Collected data
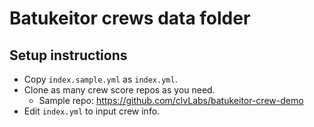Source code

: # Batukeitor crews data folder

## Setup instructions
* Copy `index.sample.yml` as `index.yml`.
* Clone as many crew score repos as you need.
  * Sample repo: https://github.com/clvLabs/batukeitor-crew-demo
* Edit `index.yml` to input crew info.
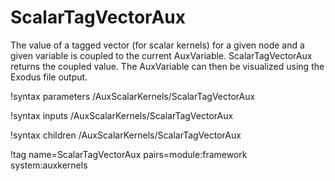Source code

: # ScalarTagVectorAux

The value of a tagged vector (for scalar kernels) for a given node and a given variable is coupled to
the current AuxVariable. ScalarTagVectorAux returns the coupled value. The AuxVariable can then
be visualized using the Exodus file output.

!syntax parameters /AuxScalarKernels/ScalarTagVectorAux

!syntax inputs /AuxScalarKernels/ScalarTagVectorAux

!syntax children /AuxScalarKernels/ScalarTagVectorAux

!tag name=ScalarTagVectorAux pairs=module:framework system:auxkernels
---
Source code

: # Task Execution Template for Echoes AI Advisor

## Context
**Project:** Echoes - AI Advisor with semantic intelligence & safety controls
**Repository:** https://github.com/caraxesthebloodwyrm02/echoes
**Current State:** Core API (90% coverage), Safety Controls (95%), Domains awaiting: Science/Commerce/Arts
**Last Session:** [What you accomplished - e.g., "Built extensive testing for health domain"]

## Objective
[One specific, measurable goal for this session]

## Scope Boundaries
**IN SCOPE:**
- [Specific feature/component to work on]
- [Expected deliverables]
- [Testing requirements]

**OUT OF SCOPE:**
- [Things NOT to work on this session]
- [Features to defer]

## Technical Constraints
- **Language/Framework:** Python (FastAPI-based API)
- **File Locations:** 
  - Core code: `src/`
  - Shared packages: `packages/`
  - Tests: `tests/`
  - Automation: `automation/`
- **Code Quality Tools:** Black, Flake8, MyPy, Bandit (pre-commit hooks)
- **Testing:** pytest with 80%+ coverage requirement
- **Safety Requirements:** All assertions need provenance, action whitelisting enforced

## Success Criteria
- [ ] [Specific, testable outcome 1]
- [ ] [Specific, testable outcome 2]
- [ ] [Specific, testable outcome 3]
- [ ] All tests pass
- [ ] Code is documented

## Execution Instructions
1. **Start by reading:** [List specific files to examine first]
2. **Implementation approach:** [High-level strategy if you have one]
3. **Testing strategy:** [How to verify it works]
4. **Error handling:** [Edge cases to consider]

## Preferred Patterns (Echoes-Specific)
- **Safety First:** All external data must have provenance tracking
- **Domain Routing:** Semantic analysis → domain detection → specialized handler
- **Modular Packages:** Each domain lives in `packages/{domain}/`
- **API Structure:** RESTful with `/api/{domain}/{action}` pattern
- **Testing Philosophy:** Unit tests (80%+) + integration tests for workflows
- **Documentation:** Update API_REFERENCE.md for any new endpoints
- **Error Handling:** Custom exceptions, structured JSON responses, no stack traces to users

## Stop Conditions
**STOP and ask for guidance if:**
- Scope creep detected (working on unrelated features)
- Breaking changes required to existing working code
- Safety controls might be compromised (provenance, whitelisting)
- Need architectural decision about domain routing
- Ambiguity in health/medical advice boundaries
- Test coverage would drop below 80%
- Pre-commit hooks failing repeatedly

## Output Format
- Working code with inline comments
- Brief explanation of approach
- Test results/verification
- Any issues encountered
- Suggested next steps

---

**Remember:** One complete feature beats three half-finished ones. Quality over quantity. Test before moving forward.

▶ [Aim of the exercise]: Could you set down, exactly as written, the lines above between the one holding "- Working code with inline comments" and the one holding "before moving forward.", inclusive, and nothing more?

▶ [Answer to this problem]:
- Working code with inline comments
- Brief explanation of approach
- Test results/verification
- Any issues encountered
- Suggested next steps

---

**Remember:** One complete feature beats three half-finished ones. Quality over quantity. Test before moving forward.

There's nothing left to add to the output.